First Alexis Arguello, the Nicaraguan legend who graced the ring in the late seventies and early eighties, took his own life last summer whilst in the grip of substance abuse and depression. Shortly after that tragedy another arrived when Atruri Gatti was found dead in a hotel room in Brazil, where he’d been vacationing with his wife, similarly a man who’d been suffering substance abuse problems. Then Vernon Forrest was murdered in Houston during an attempted carjacking during the same period, breathing truth into the old saw that bad luck always comes in threes..
The death of young Irish fighter, Darren Sutherland, later that year, again as a result of suicide, merely seemed to add more weight to the arguments of those of the view that boxing damages its practitioners beyond redemption.
Sadly, and most recently, news of the death of the Venezuelan WBC lightweight champion, Edwin Valero, yet again focuses unwanted attention on a sport that transcends human reason and often times the limits of physical, emotional and mental endurance.
If the facts surrounding this latest tragedy are to be believed, Valero, known to his countrymen and fans as El Dinamita after amassing a 27-fight unbeaten record in which every victory had come by way of knockout, first killed his wife in a hotel room, admitted responsibility for her death to hotel security and to the police when they came to arrest him, and then hours later hanged himself in the police cell in which he was being held.
Emerging in the days following news of the Venezuelan’s death was a history of domestic violence, dysfunction and brain damage as a result of a motorcycle accident nine years previously. Inevitably, the old arguments on the morality of a sport in which two men meet in the middle of a roped off ring to trade blows have also resurfaced, with renewed calls for the sport to be banned on the basis that it constitutes one of the few remaining vestiges of humanity’s brutal and barbaric past.
Even for advocates of boxing’s positive aspects – the way it takes young people off the street, instils discipline, self esteem, respect for others, etc. – an acknowledgment that it is so unlike any other sport as to stand alone must constitute the starting point of any debate over its place in society.
Walk into any boxing establishment from London to Los Angeles, from Manchester to Manila, and you encounter a similar story of poverty, dysfunction and the accumulated anger which comes as a by-product in the backgrounds of those you’ll find punishing themselves in an effort to achieve success in the ring and, with it, the promise of material and spiritual salvation.

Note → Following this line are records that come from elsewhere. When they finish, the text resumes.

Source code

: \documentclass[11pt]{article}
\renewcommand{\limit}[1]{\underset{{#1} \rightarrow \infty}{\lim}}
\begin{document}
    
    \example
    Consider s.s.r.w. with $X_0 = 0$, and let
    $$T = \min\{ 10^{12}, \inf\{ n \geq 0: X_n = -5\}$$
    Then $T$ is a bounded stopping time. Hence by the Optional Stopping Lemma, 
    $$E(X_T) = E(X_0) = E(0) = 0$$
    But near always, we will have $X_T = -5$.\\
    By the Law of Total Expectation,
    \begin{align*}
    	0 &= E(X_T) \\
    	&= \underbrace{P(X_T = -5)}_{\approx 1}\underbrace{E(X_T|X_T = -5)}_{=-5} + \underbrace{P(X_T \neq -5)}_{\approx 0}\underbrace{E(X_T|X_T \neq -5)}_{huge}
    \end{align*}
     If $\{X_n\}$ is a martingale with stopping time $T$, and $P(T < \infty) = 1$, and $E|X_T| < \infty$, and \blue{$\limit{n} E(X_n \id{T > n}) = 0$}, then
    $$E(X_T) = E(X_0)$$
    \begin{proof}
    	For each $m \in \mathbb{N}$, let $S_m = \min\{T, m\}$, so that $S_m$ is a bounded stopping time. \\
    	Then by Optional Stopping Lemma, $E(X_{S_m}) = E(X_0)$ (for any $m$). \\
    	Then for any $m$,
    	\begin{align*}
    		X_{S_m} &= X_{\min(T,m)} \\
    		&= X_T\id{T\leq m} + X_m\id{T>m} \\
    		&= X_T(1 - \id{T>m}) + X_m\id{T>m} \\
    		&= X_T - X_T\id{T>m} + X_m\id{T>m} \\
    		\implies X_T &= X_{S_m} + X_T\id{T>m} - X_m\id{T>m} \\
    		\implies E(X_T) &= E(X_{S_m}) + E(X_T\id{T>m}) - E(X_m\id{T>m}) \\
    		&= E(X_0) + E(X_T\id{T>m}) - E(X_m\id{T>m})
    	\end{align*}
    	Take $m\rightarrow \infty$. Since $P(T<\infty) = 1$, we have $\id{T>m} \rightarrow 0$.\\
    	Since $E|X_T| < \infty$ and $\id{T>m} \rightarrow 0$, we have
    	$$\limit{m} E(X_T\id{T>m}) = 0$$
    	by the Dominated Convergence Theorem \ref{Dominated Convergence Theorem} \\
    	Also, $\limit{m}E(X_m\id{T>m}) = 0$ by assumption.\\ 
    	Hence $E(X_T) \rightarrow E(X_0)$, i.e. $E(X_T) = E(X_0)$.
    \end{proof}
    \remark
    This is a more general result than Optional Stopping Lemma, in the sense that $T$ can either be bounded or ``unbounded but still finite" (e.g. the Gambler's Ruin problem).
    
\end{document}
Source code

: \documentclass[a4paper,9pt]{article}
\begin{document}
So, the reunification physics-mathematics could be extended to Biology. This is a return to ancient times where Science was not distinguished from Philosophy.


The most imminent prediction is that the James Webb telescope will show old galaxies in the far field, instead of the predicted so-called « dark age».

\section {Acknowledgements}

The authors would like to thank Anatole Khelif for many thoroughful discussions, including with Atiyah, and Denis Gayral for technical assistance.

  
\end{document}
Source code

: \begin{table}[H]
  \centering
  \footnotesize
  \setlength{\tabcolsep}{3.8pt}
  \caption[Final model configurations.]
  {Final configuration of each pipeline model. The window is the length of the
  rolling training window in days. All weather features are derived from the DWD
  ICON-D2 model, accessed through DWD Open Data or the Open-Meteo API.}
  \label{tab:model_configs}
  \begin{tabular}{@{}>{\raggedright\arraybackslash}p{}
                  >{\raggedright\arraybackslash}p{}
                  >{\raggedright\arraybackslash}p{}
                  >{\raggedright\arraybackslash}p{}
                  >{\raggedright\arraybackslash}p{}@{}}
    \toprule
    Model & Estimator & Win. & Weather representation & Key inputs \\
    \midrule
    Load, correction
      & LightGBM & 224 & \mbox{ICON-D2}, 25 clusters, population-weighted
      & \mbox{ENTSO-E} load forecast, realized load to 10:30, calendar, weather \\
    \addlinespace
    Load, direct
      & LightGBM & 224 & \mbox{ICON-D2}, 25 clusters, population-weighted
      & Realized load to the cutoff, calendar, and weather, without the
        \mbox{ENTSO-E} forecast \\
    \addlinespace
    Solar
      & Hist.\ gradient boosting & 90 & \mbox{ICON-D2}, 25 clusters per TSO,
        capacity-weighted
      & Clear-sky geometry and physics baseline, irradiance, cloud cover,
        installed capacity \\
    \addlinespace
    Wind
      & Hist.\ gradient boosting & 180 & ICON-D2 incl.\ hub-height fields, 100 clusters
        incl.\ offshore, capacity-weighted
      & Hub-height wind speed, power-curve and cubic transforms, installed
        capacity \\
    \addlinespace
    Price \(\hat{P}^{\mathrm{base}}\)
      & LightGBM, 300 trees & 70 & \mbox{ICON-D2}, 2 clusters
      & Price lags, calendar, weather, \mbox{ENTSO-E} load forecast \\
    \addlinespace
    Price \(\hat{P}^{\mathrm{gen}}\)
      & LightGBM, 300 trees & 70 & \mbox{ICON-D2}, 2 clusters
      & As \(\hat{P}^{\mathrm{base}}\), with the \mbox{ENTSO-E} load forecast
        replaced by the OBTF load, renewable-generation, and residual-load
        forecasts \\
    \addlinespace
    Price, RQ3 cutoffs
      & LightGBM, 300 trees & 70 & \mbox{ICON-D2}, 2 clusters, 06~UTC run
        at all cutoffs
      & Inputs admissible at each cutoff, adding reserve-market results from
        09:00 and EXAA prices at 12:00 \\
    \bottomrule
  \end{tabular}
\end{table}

To witness a fighter in hard training is to witness a human being in the throes of self flagellation. On a certain level it involves young men attempting to expiate the anger of being born into lives short on love and in many cases long on abuse, not necessarily at the hands of parents, but always at the hands of society as a result of poverty. And this is the part which those smug voices of quick condemnation could never begin to even fathom, much less comprehend. For the truth is that boxing neither glorifies nor encourages violence, much less the kind of despair which lies the root of the litany of human tragedy visited on the sport over the past year. Instead, boxing provides sanctuary and hope for the victims of society’s ills, with its redemptive qualities measured in the number of young men saved from a fate of substance abuse, domestic violence and premature death, and not the other w ay round.
Inevitably, however, there are those who will fall through the net into the pit of despair which boxing hitherto helped them avoid. Boxers still need to function outside the rarefied confines of the gym and the ring. Upon retirement they need to find something to fill the vacuum of inactivity and lack of purpose left by the absence of a high octane existence of excitement, challenge, glory and fame. They need to be able to forge and maintain healthy relationships, deal with all of the shit we all have to deal with in our daily lives.
Here, in the space between athletic endeavour and reality, is where the sport needs to take stock. The pressures and expectations placed on championship fighters by fans, promoters, and managers alike to constantly perform is so great as to be monumental. Fans like their fighters to be more than human, to provide them with a vicarious escape from lives of tedium into a world of glory, courage and invincibility. Promoters and managers like their fighters to win, to sell tickets and make them a shitload of money in the process. Like any business – and professional boxing is a business make no mistake – there is no room for failure, with those at the sharp end, the fighters, assuming the status of commodities, their worth measured in ticket sales and pay per view hits.
What we’re describing here is the way in which the sport reflects society and how, with grinding poverty the fate of so many, supporting the unfettered wealth and luxury of the few, the struggle for success is tantamount to a struggle for survival.
Sadly, not only for boxing but for humanity in general, Edwin Valero is yet another casualty of that perennial struggle.
The one certainty is that more will follow.